Have to take care of other things first before I can return to this. I'm sure we all look forward to anything you can do.

tomash commented Aug 26, 2012

all right, i hope to have something to show by thursday :)

Owner

geemus commented Aug 28, 2012

@tomash - great, let me know if you have questions.

I think for now we should probably just setup v4 for this in particular, rather than changing all signing. But we should start moving toward v4 where we can (just want to make sure we test individual services along the way).

Contributor

fcheung commented Sep 2, 2012

Bleurgh, I'm an idiot - only checked pull requests & mailing list when seeing if anyone else had started. Anyway, my efforts are at #1124

tomash commented Sep 3, 2012

awesome! (i didn't have time to work on it, unfortunately)

Owner

geemus commented Sep 3, 2012

@fcheung - no worries, easy to lose track of whats going on.
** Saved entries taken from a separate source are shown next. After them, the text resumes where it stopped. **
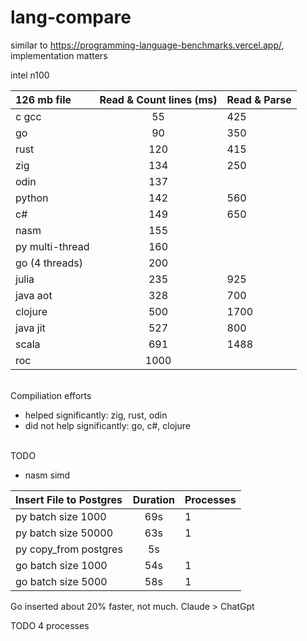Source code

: # lang-compare

similar to https://programming-language-benchmarks.vercel.app/, implementation matters

intel n100

| 126 mb file     | Read & Count lines (ms) | Read & Parse |
| :-------------- | :---------------------: | ------------ |
| c gcc           |           55            | 425          |
| go              |           90            | 350          |
| rust            |           120           | 415          |
| zig             |           134           | 250          |
| odin            |           137           |              |
| python          |           142           | 560          |
| c#              |           149           | 650          |
| nasm            |           155           |
| py multi-thread |           160           |
| go (4 threads)  |           200           |
| julia           |           235           | 925          |
| java aot        |           328           | 700          |
| clojure         |           500           | 1700         |
| java jit        |           527           | 800          |
| scala           |           691           | 1488         |
| roc             |          1000           |              |

<br>
Compiliation efforts

- helped significantly: zig, rust, odin
- did not help significantly: go, c#, clojure

<br>
TODO

- nasm simd

| Insert File to Postgres | Duration | Processes |
| :---------------------- | :------: | --------- |
| py batch size 1000      |   69s    | 1         |
| py batch size 50000     |   63s    | 1         |
| py copy_from postgres   |    5s    |
| go batch size 1000      |   54s    | 1         |
| go batch size 5000      |   58s    | 1         |

Go inserted about 20% faster, not much. Claude > ChatGpt

TODO
4 processes
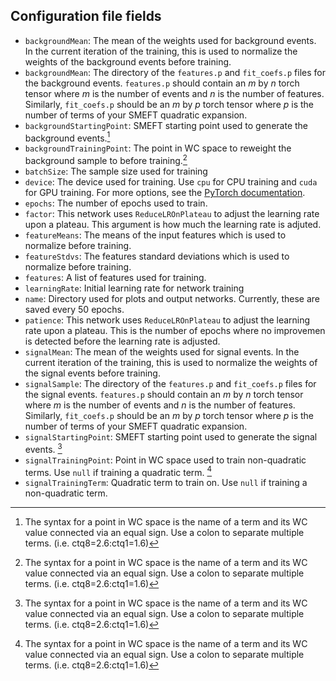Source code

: ## Configuration file fields

- `backgroundMean`: The mean of the weights used for background events. In the current iteration of the training, this is used to normalize the weights of the background events before training.
- `backgroundMean`: The directory of the `features.p` and `fit_coefs.p` files for the background events. `features.p` should contain an $m$ by $n$ torch tensor where $m$ is the number of events and $n$ is the number of features. Similarly, `fit_coefs.p` should be an $m$ by $p$ torch tensor where $p$ is the number of terms of your SMEFT quadratic expansion.
- `backgroundStartingPoint`: SMEFT starting point used to generate the background events.[^1]
- `backgroundTrainingPoint`: The point in WC space to reweight the background sample to before training.[^1]
- `batchSize`: The sample size used for training
- `device`: The device used for training. Use `cpu` for CPU training and `cuda` for GPU training. For more options, see the [PyTorch documentation](https://pytorch.org/docs/stable/tensor_attributes.html#torch-device).
- `epochs`: The number of epochs used to train.
- `factor`: This network uses `ReduceLROnPlateau` to adjust the learning rate upon a plateau. This argument is how much the learning rate is adjuted.
- `featureMeans`: The means of the input features which is used to normalize before training.
- `featureStdvs`: The features standard deviations which is used to normalize before training.
- `features`: A list of features used for training.
- `learningRate`: Initial learning rate for network training
- `name`: Directory used for plots and output networks. Currently, these are saved every 50 epochs.
- `patience`: This network uses `ReduceLROnPlateau` to adjust the learning rate upon a plateau. This is the number of epochs where no improvemen is detected before the learning rate is adjusted.
- `signalMean`: The mean of the weights used for signal events. In the current iteration of the training, this is used to normalize the weights of the signal events before training.
- `signalSample`: The directory of the `features.p` and `fit_coefs.p` files for the signal events. `features.p` should contain an $m$ by $n$ torch tensor where $m$ is the number of events and $n$ is the number of features. Similarly, `fit_coefs.p` should be an $m$ by $p$ torch tensor where $p$ is the number of terms of your SMEFT quadratic expansion.
- `signalStartingPoint`: SMEFT starting point used to generate the signal events. [^1]
- `signalTrainingPoint`: Point in WC space used to train non-quadratic terms. Use `null` if training a quadratic term. [^1]
- `signalTrainingTerm`: Quadratic term to train on. Use `null` if training a non-quadratic term.

[^1]: The syntax for a point in WC space is the name of a term and its WC value connected via an equal sign. Use a colon to separate multiple terms. (i.e. ctq8=2.6:ctq1=1.6)
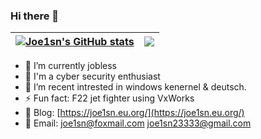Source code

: ### Hi there 👋

| <a href="https://github.com/Joe1sn"><img align="center" src="https://github-readme-stats.vercel.app/api?username=Joe1sn&show_icons=true&theme=buefy&hide_border=true&hide=contribs" alt="Joe1sn's GitHub stats" /></a> | <a href="https://github.com/Joe1sn"><img align="center" src="https://github-readme-stats.vercel.app/api/top-langs/?username=Joe1sn&layout=compact&hide_border=true&theme=buefy&hide=javascript,html,css" /></a> |
| ------------- | ------------- |

- 🔭 I’m currently jobless
- 🌱 I'm a cyber security enthusiast
- 🤔 I’m recent intrested in windows kenernel & deutsch.
- ⚡ Fun fact: F22 jet fighter using VxWorks
- 🍔 Blog: [https://joe1sn.eu.org/](https://joe1sn.eu.org/)
- 📧 Email: joe1sn@foxmail.com  joe1sn23333@gmail.com

<!--
**Joe1sn/Joe1sn** is a ✨ _special_ ✨ repository because its `README.md` (this file) appears on your GitHub profile.

Here are some ideas to get you started:

- 🔭 I’m currently studying cybersec
- 😭 I’m currently learning advanced mathematics
- 👯 I’m looking to collaborate on ...
- 🤔 I’m looking for help with ...
- 💬 Ask me about ...
- 📫 How to reach me: ...
- 😄 Pronouns: ...
- ⚡ Fun fact: ...
-->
@pctj101 - looks like you may have gotten beat to the punch, but if you could check out #1124 for us and make sure it looks good based on the stuff you'd look through I'd appreciate it.

@tomash - no worries and I imagine there will be plenty of additional opportunities to participate.

pctj101 commented Sep 4, 2012

@geemus - Just came back to see what was up and it appears there are geniuses in the house. I'll definitely go check out what @fcheung did after I get some sleep :)

Owner

geemus commented Sep 4, 2012

@pctj101 - great, I appreciate the help!

pctj101 commented Sep 5, 2012

I guess my level of wizardry isn't as high... but here's what I did today running through some of @fcheung's work.

Because the responses aren't really parsed out (that I know of), the API isn't super easy to use yet.

Some items I've tested:

  • Listing Vault - No issue
  • Creating Vault - No issue
  • Deleting Vault - No issue
  • Getting Notification Conf - No issueiguration
  • Listing Jobs - No issue
  • Creating Archive - No issue
  • Initiating Archive List - Awaiting completion
  • Initiating Archive Retrieval - Awaiting completion

Awaiting amazon completion jobs initiated to continue testing.

If anyone is knowledgable on parsing "Excon::Response" structures, there's plenty of "ease of use" work that could be done to parse the Hash and make them accessible via ruby function calls/accessors.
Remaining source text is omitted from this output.